(Stored data entries)
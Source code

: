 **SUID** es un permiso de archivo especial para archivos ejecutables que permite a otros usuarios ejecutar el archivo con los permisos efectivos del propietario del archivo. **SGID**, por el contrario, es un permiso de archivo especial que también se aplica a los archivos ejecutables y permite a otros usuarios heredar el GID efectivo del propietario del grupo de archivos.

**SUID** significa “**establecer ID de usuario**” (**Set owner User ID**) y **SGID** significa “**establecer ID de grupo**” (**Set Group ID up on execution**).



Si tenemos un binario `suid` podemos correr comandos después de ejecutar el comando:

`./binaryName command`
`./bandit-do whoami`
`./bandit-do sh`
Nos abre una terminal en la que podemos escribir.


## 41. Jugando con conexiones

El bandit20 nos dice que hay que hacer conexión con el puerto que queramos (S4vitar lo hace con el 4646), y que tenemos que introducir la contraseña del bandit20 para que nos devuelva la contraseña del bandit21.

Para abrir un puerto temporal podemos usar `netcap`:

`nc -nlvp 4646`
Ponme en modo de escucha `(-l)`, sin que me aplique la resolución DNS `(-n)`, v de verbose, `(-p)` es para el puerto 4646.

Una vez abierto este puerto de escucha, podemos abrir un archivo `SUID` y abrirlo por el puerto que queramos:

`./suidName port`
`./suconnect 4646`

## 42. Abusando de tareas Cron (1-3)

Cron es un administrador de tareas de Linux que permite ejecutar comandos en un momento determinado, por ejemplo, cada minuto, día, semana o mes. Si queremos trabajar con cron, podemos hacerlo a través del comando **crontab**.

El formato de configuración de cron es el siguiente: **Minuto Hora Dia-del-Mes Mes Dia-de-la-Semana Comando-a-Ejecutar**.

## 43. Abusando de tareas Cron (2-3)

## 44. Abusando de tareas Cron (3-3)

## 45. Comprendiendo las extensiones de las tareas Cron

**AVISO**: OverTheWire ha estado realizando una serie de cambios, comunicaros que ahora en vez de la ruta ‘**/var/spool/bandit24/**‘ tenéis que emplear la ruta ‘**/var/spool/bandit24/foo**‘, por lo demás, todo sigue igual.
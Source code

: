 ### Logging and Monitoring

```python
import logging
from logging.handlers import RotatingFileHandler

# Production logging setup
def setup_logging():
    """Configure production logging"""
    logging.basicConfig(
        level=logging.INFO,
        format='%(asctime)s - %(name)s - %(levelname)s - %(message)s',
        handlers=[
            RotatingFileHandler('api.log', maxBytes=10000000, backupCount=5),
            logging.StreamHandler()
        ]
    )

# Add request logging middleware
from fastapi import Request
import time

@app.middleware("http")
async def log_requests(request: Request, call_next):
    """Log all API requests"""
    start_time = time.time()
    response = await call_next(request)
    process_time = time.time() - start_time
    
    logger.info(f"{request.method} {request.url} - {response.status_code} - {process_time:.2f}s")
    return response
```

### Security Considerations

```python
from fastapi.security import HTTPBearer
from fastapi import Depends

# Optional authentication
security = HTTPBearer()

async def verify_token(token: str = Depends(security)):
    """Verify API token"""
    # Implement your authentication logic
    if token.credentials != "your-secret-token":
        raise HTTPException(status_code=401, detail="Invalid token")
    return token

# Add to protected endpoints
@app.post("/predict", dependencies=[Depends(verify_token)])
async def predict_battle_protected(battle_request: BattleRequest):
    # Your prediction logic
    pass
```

(Problem description): Take the records above and return, word for word, only the lines that fall from the line with "## 41. Jugando con conexiones" to the line with "## 45. Comprendiendo", both of them included.

(Solution for this problem):
## 41. Jugando con conexiones

El bandit20 nos dice que hay que hacer conexión con el puerto que queramos (S4vitar lo hace con el 4646), y que tenemos que introducir la contraseña del bandit20 para que nos devuelva la contraseña del bandit21.

Para abrir un puerto temporal podemos usar `netcap`:

`nc -nlvp 4646`
Ponme en modo de escucha `(-l)`, sin que me aplique la resolución DNS `(-n)`, v de verbose, `(-p)` es para el puerto 4646.

Una vez abierto este puerto de escucha, podemos abrir un archivo `SUID` y abrirlo por el puerto que queramos:

`./suidName port`
`./suconnect 4646`

## 42. Abusando de tareas Cron (1-3)

Cron es un administrador de tareas de Linux que permite ejecutar comandos en un momento determinado, por ejemplo, cada minuto, día, semana o mes. Si queremos trabajar con cron, podemos hacerlo a través del comando **crontab**.

El formato de configuración de cron es el siguiente: **Minuto Hora Dia-del-Mes Mes Dia-de-la-Semana Comando-a-Ejecutar**.

## 43. Abusando de tareas Cron (2-3)

## 44. Abusando de tareas Cron (3-3)

## 45. Comprendiendo las extensiones de las tareas Cron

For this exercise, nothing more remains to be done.